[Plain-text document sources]
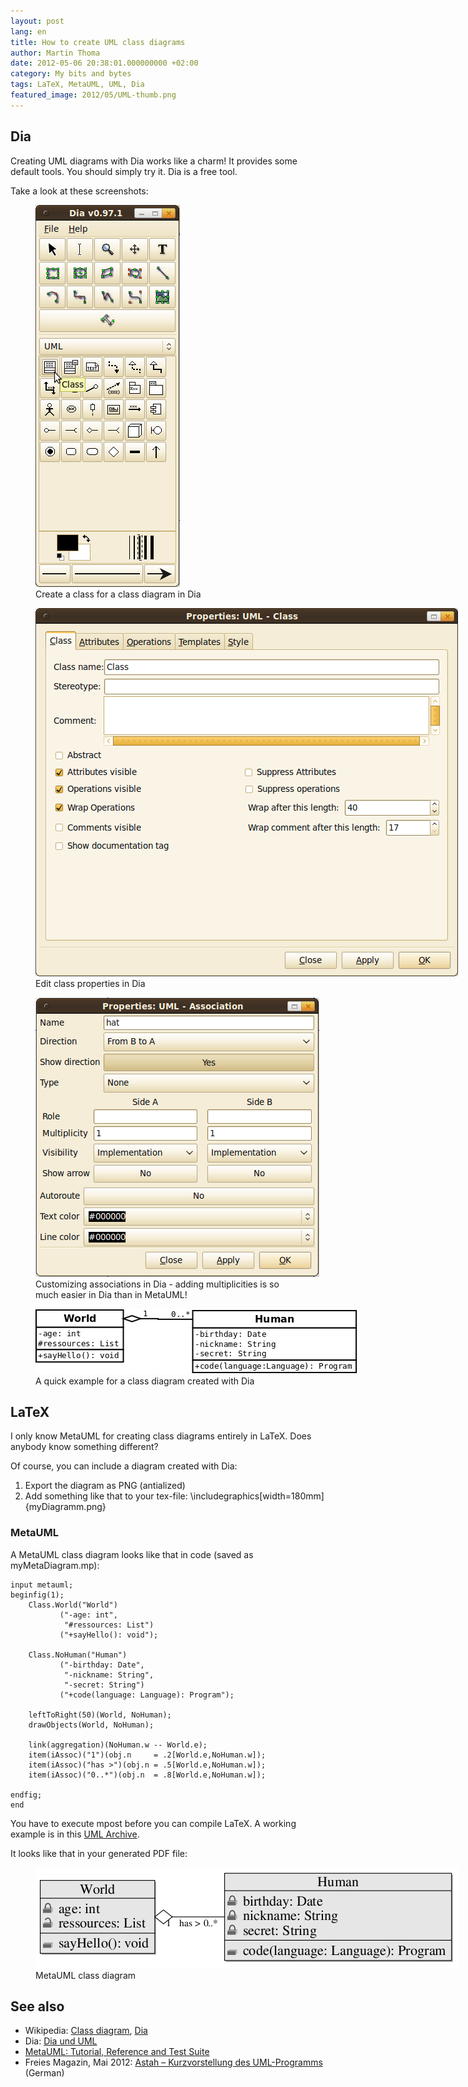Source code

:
 ```yaml
---
layout: post
lang: en
title: How to create UML class diagrams
author: Martin Thoma
date: 2012-05-06 20:38:01.000000000 +02:00
category: My bits and bytes
tags: LaTeX, MetaUML, UML, Dia
featured_image: 2012/05/UML-thumb.png
---
```

<h2>Dia</h2>
Creating UML diagrams with Dia works like a charm! It provides some default tools. You should simply try it. Dia is a free tool.

Take a look at these screenshots:
<figure class="aligncenter">
            <a href="../images/2012/05/dia-create-class.png"><img src="../images/2012/05/dia-create-class.png" alt="Create a class for a class diagram in Dia" style="max-width:231px;max-height:611px" class="size-full wp-image-24211"/></a>
            <figcaption class="text-center">Create a class for a class diagram in Dia</figcaption>
        </figure>

<figure class="aligncenter">
            <a href="../images/2012/05/dia-class-properties.png"><img src="../images/2012/05/dia-class-properties.png" alt="Edit class properties in Dia" style="max-width:676px;max-height:589px" class="size-full wp-image-24221"/></a>
            <figcaption class="text-center">Edit class properties in Dia</figcaption>
        </figure>

<figure class="aligncenter">
            <a href="../images/2012/05/dia-association.png"><img src="../images/2012/05/dia-association.png" alt="Customizing associations in Dia" style="max-width:454px;max-height:447px" class="size-full wp-image-24231"/></a>
            <figcaption class="text-center">Customizing associations in Dia - adding multiplicities is so much easier in Dia than in MetaUML!</figcaption>
        </figure>

<figure class="aligncenter">
            <a href="../images/2012/05/Dia-ClassDiagram.png"><img src="../images/2012/05/Dia-ClassDiagram.png" alt="A quick example for a class diagram created with Dia" style="max-width:519px;max-height:104px" class="size-full wp-image-24251"/></a>
            <figcaption class="text-center">A quick example for a class diagram created with Dia</figcaption>
        </figure>

<h2>LaTeX</h2>
I only know MetaUML for creating class diagrams entirely in LaTeX. Does anybody know something different?

Of course, you can include a diagram created with Dia:
<ol>
  <li>Export the diagram as PNG (antialized)</li>
  <li>Add something like that to your tex-file: \includegraphics[width=180mm]{myDiagramm.png}</li>
</ol>


<h3>MetaUML</h3>
A MetaUML class diagram looks like that in code (saved as myMetaDiagram.mp):

```text
input metauml;
beginfig(1);
	Class.World("World")
		   ("-age: int",
			"#ressources: List")
		   ("+sayHello(): void");

	Class.NoHuman("Human")
		   ("-birthday: Date",
			"-nickname: String",
			"-secret: String")
		   ("+code(language: Language): Program");

	leftToRight(50)(World, NoHuman);
	drawObjects(World, NoHuman);

	link(aggregation)(NoHuman.w -- World.e);
	item(iAssoc)("1")(obj.n     = .2[World.e,NoHuman.w]);
	item(iAssoc)("has >")(obj.n = .5[World.e,NoHuman.w]);
	item(iAssoc)("0..*")(obj.n  = .8[World.e,NoHuman.w]);

endfig;
end
```

You have to execute mpost before you can compile LaTeX. A working example is in this <a href='../images/2012/05/UML.zip'>UML Archive</a>.

It looks like that in your generated PDF file:
<figure class="aligncenter">
            <a href="../images/2012/05/MetaUML-class-diagram.png"><img src="../images/2012/05/MetaUML-class-diagram.png" alt="MetaUML class diagram" style="max-width:676px;max-height:161px" class="size-full wp-image-24271"/></a>
            <figcaption class="text-center">MetaUML class diagram</figcaption>
        </figure>

<h2>See also</h2>
<ul>
  <li>Wikipedia: <a href="http://en.wikipedia.org/wiki/Class_diagram">Class diagram</a>, <a href="http://en.wikipedia.org/wiki/Dia_(software)">Dia</a></li>
  <li>Dia:  <a href="http://www.wspiegel.de/infogk12/oops/dia_einf.html#py16_2">Dia und UML</a></li>
  <li><a href="http://ftp.fernuni-hagen.de/ftp-dir/pub/mirrors/www.ctan.org/graphics/metapost/contrib/macros/metauml/doc/metauml_manual_0.2.5.pdf">MetaUML: Tutorial, Reference and Test Suite</a></li>
  <li>Freies Magazin, Mai 2012: <a href="http://www.freiesmagazin.de/freiesMagazin-2012-05">Astah &ndash; Kurzvorstellung des UML-Programms</a> (German)</li>
</ul>
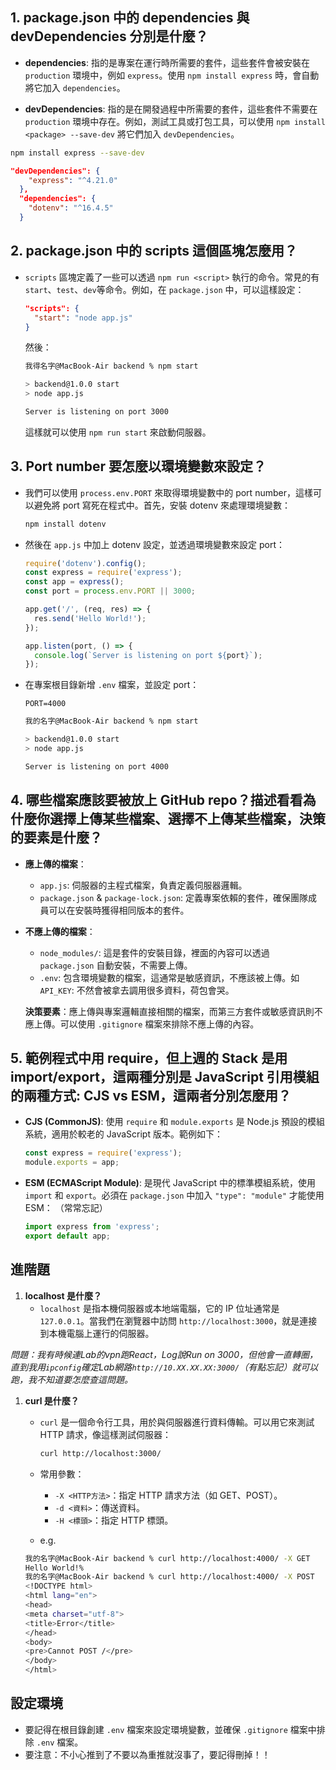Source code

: ## 1. package.json 中的 dependencies 與 devDependencies 分別是什麼？

- **dependencies**: 指的是專案在運行時所需要的套件，這些套件會被安裝在 `production` 環境中，例如 `express`。使用 `npm install express` 時，會自動將它加入 `dependencies`。

  
- **devDependencies**: 指的是在開發過程中所需要的套件，這些套件不需要在 `production` 環境中存在。例如，測試工具或打包工具，可以使用 `npm install <package> --save-dev` 將它們加入 `devDependencies`。

```bash
npm install express --save-dev
```

```json
"devDependencies": {
    "express": "^4.21.0"
  },
  "dependencies": {
    "dotenv": "^16.4.5"
  }
```

## 2. package.json 中的 scripts 這個區塊怎麼用？

- `scripts` 區塊定義了一些可以透過 `npm run <script>` 執行的命令。常見的有 `start`、`test`、`dev`等命令。例如，在 `package.json` 中，可以這樣設定：

    ```json
    "scripts": {
      "start": "node app.js"
    }
    ```
    然後：

    ```bash
    我得名字@MacBook-Air backend % npm start

    > backend@1.0.0 start
    > node app.js

    Server is listening on port 3000
    ```


    這樣就可以使用 `npm run start` 來啟動伺服器。

## 3. Port number 要怎麼以環境變數來設定？

- 我們可以使用 `process.env.PORT` 來取得環境變數中的 port number，這樣可以避免將 port 寫死在程式中。首先，安裝 dotenv 來處理環境變數：

    ```bash
    npm install dotenv
    ```

- 然後在 `app.js` 中加上 dotenv 設定，並透過環境變數來設定 port：

    ```javascript
    require('dotenv').config();
    const express = require('express');
    const app = express();
    const port = process.env.PORT || 3000;

    app.get('/', (req, res) => {
      res.send('Hello World!');
    });

    app.listen(port, () => {
      console.log(`Server is listening on port ${port}`);
    });
    ```

- 在專案根目錄新增 `.env` 檔案，並設定 port：

    ```plaintext
    PORT=4000
    ```

    ```bash
    我的名字@MacBook-Air backend % npm start         

    > backend@1.0.0 start
    > node app.js

    Server is listening on port 4000
    ```

## 4. 哪些檔案應該要被放上 GitHub repo？描述看看為什麼你選擇上傳某些檔案、選擇不上傳某些檔案，決策的要素是什麼？

- **應上傳的檔案**：
    - `app.js`: 伺服器的主程式檔案，負責定義伺服器邏輯。
    - `package.json` & `package-lock.json`: 定義專案依賴的套件，確保團隊成員可以在安裝時獲得相同版本的套件。

- **不應上傳的檔案**：
    - `node_modules/`: 這是套件的安裝目錄，裡面的內容可以透過 `package.json` 自動安裝，不需要上傳。
    - `.env`: 包含環境變數的檔案，這通常是敏感資訊，不應該被上傳。如`API_KEY`: 不然會被拿去調用很多資料，荷包會哭。

    **決策要素**：應上傳與專案邏輯直接相關的檔案，而第三方套件或敏感資訊則不應上傳。可以使用 `.gitignore` 檔案來排除不應上傳的內容。

## 5. 範例程式中用 require，但上週的 Stack 是用 import/export，這兩種分別是 JavaScript 引用模組的兩種方式: CJS vs ESM，這兩者分別怎麼用？

- **CJS (CommonJS)**: 使用 `require` 和 `module.exports` 是 Node.js 預設的模組系統，適用於較老的 JavaScript 版本。範例如下：

    ```javascript
    const express = require('express');
    module.exports = app;
    ```

- **ESM (ECMAScript Module)**: 是現代 JavaScript 中的標準模組系統，使用 `import` 和 `export`。必須在 `package.json` 中加入 `"type": "module"` 才能使用 ESM： （常常忘記）

    ```javascript
    import express from 'express';
    export default app;
    ```

## 進階題

1. **localhost 是什麼？**
   - `localhost` 是指本機伺服器或本地端電腦，它的 IP 位址通常是 `127.0.0.1`。當我們在瀏覽器中訪問 `http://localhost:3000`，就是連接到本機電腦上運行的伺服器。
  
  *問題：我有時候連Lab的vpn跑React，Log說Run on 3000，但他會一直轉圈，直到我用`ipconfig`確定Lab網路`http://10.XX.XX.XX:3000/`（有點忘記）就可以跑，我不知道要怎麼查這問題。*

1. **curl 是什麼？**
   - `curl` 是一個命令行工具，用於與伺服器進行資料傳輸。可以用它來測試 HTTP 請求，像這樣測試伺服器：

     ```bash
     curl http://localhost:3000/
     ```

   - 常用參數：
     - `-X <HTTP方法>`：指定 HTTP 請求方法（如 GET、POST）。
     - `-d <資料>`：傳送資料。
     - `-H <標頭>`：指定 HTTP 標頭。
   
   - e.g.
  
    ```bash
    我的名字@MacBook-Air backend % curl http://localhost:4000/ -X GET
    Hello World!%                                                                                                                                   
    我的名字@MacBook-Air backend % curl http://localhost:4000/ -X POST
    <!DOCTYPE html>
    <html lang="en">
    <head>
    <meta charset="utf-8">
    <title>Error</title>
    </head>
    <body>
    <pre>Cannot POST /</pre>
    </body>
    </html>
    ```

## 設定環境

- 要記得在根目錄創建 `.env` 檔案來設定環境變數，並確保 `.gitignore` 檔案中排除 `.env` 檔案。
- 要注意：不小心推到了不要以為重推就沒事了，要記得刪掉！！

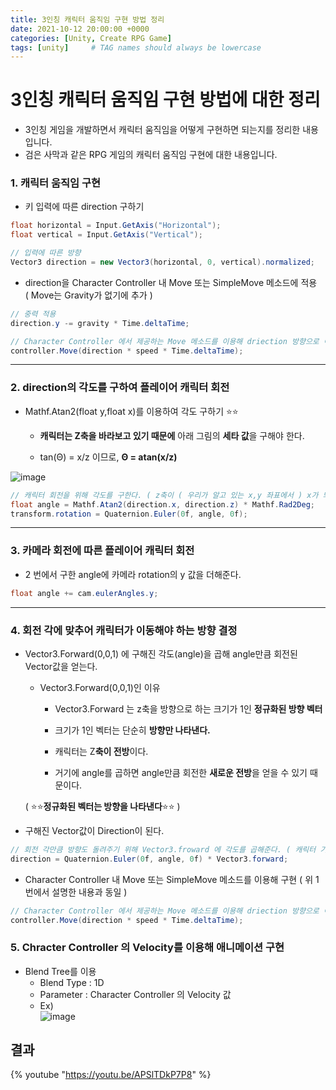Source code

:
 ```yaml
---
title: 3인칭 캐릭터 움직임 구현 방법 정리
date: 2021-10-12 20:00:00 +0000
categories: [Unity, Create RPG Game]
tags: [unity]     # TAG names should always be lowercase
---
```


3인칭 캐릭터 움직임 구현 방법에 대한 정리
===

* 3인칭 게임을 개발하면서 캐릭터 움직임을 어떻게 구현하면 되는지를 정리한 내용입니다.
* 검은 사막과 같은 RPG 게임의 캐릭터 움직임 구현에 대한 내용입니다.


### 1. 캐릭터 움직임 구현
* 키 입력에 따른 direction 구하기

```cs
float horizontal = Input.GetAxis("Horizontal");
float vertical = Input.GetAxis("Vertical");

// 입력에 따른 방향
Vector3 direction = new Vector3(horizontal, 0, vertical).normalized;
```

* direction을 Character Controller 내 Move 또는 SimpleMove 메소드에 적용  
( Move는 Gravity가 없기에 추가 )

```cs
// 중력 적용
direction.y -= gravity * Time.deltaTime;

// Character Controller 에서 제공하는 Move 메소드를 이용해 driection 방향으로 이동.
controller.Move(direction * speed * Time.deltaTime);
```

***
### 2. direction의 각도를 구하여 플레이어 캐릭터 회전
* Mathf.Atan2(float y,float x)를 이용하여 각도 구하기 ⭐⭐

  * **캐릭터는 Z축을 바라보고 있기 때문에** 아래 그림의 **세타 값**을 구해야 한다.  

  * tan(Θ) = x/z 이므로, **Θ = atan(x/z)**  

![image](https://user-images.githubusercontent.com/48194683/124094394-b5cb9d80-da93-11eb-9b40-646dfc5e90dd.png)

```cs
// 캐릭터 회전을 위해 각도를 구한다. ( z축이 ( 우리가 알고 있는 x,y 좌표에서 ) x가 되기 때문에 Atan2의 y 파라미터에 x가 들어감 )
float angle = Mathf.Atan2(direction.x, direction.z) * Mathf.Rad2Deg;
transform.rotation = Quaternion.Euler(0f, angle, 0f);
```

***

### 3. 카메라 회전에 따른 플레이어 캐릭터 회전
* 2 번에서 구한 angle에 카메라 rotation의 y 값을 더해준다.
  
```cs
float angle += cam.eulerAngles.y;
```
***
### 4. 회전 각에 맞추어 캐릭터가 이동해야 하는 방향 결정
* Vector3.Forward(0,0,1) 에 구해진 각도(angle)을 곱해 angle만큼 회전된 Vector값을 얻는다.
  * Vector3.Forward(0,0,1)인 이유
    * Vector3.Forward 는 z축을 방향으로 하는 크기가 1인 **정규화된 방향 벡터**

    * 크기가 1인 벡터는 단순히 **방향만 나타낸다.**

    * 캐릭터는 Z**축이 전방**이다.

    * 거기에 angle를 곱하면 angle만큼 회전한 **새로운 전방**을 얻을 수 있기 때문이다.

  ( ⭐⭐**정규화된 벡터는 방향을 나타낸다**⭐⭐ )

* 구해진 Vector값이 Direction이 된다.
  
```cs
// 회전 각만큼 방향도 돌려주기 위해 Vector3.froward 에 각도를 곱해준다. ( 캐릭터 기준 전방이 z이기 때문에 Vector3.Forward를 곱함 )
direction = Quaternion.Euler(0f, angle, 0f) * Vector3.forward;
```

* Character Controller 내 Move 또는 SimpleMove 메소드를 이용해 구현 ( 위 1번에서 설명한 내용과 동일 )

```cs
// Character Controller 에서 제공하는 Move 메소드를 이용해 driection 방향으로 이동.
controller.Move(direction * speed * Time.deltaTime);
```
### 5. Chracter Controller 의 Velocity를 이용해 애니메이션 구현
* Blend Tree를 이용
  * Blend Type : 1D
  * Parameter  : Character Controller 의 Velocity 값
  * Ex)   
  ![image](https://user-images.githubusercontent.com/48194683/124347973-3fa97100-dc22-11eb-926d-f96c9ec22f67.png)
  
## 결과

 {% youtube "https://youtu.be/APSlTDkP7P8" %}
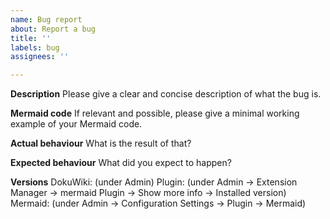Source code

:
 ```yaml
---
name: Bug report
about: Report a bug
title: ''
labels: bug
assignees: ''

---
```


**Description**
Please give a clear and concise description of what the bug is.

**Mermaid code**
If relevant and possible, please give a minimal working example of your Mermaid code.

**Actual behaviour**
What is the result of that?

**Expected behaviour**
What did you expect to happen?

**Versions**
DokuWiki: (under Admin)
Plugin: (under Admin -> Extension Manager -> mermaid Plugin -> Show more info -> Installed version)
Mermaid: (under Admin -> Configuration Settings -> Plugin -> Mermaid)
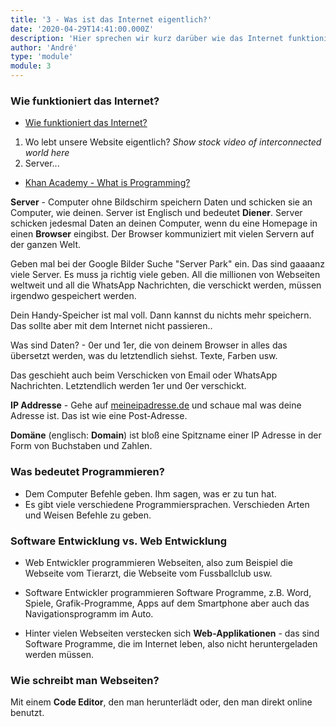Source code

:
 ```yaml
---
title: '3 - Was ist das Internet eigentlich?'
date: '2020-04-29T14:41:00.000Z'
description: 'Hier sprechen wir kurz darüber wie das Internet funktioniert'
author: 'André'
type: 'module'
module: 3
---
```


### Wie funktioniert das Internet?

- [Wie funktioniert das Internet?](https://www.youtube.com/watch?v=e9FJPnFQWi8)

1. Wo lebt unsere Website eigentlich? _Show stock video of interconnected world here_
2. Server...

- [Khan Academy - What is Programming?](https://www.khanacademy.org/computing/computer-programming/programming/intro-to-programming/v/programming-intro)

**Server** - Computer ohne Bildschirm speichern Daten und schicken sie an Computer, wie deinen. Server ist Englisch und bedeutet **Diener**. Server schicken jedesmal Daten an deinen Computer, wenn du eine Homepage in einen **Browser** eingibst. Der Browser kommuniziert mit vielen Servern auf der ganzen Welt.

Geben mal bei der Google Bilder Suche "Server Park" ein. Das sind gaaaanz viele Server. Es muss ja richtig viele geben. All die millionen von Webseiten weltweit und all die WhatsApp Nachrichten, die verschickt werden, müssen irgendwo gespeichert werden.

Dein Handy-Speicher ist mal voll. Dann kannst du nichts mehr speichern. Das sollte aber mit dem Internet nicht passieren..

Was sind Daten? - 0er und 1er, die von deinem Browser in alles das übersetzt werden, was du letztendlich siehst. Texte, Farben usw.

Das geschieht auch beim Verschicken von Email oder WhatsApp Nachrichten. Letztendlich werden 1er und 0er verschickt.

**IP Addresse** - Gehe auf [meineipadresse.de](https://meineipadresse.de/) und schaue mal was deine Adresse ist. Das ist wie eine Post-Adresse.

**Domäne** (englisch: **Domain**) ist bloß eine Spitzname einer IP Adresse in der Form von Buchstaben und Zahlen.

### Was bedeutet Programmieren?

- Dem Computer Befehle geben. Ihm sagen, was er zu tun hat.
- Es gibt viele verschiedene Programmiersprachen. Verschieden Arten und Weisen Befehle zu geben.

### Software Entwicklung vs. Web Entwicklung

- Web Entwickler programmieren Webseiten, also zum Beispiel die Webseite vom Tierarzt, die Webseite vom Fussballclub usw.
- Software Entwickler programmieren Software Programme, z.B. Word, Spiele, Grafik-Programme, Apps auf dem Smartphone aber auch das Navigationsprogramm im Auto.

- Hinter vielen Webseiten verstecken sich **Web-Applikationen** - das sind Software Programme, die im Internet leben, also nicht heruntergeladen werden müssen.

### Wie schreibt man Webseiten?

Mit einem **Code Editor**, den man herunterlädt oder, den man direkt online benutzt.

— What you are asked to do —
Find every line in the entries that includes the word "figcaption", then state how many there are and nothing else.

— Solution to this problem —
5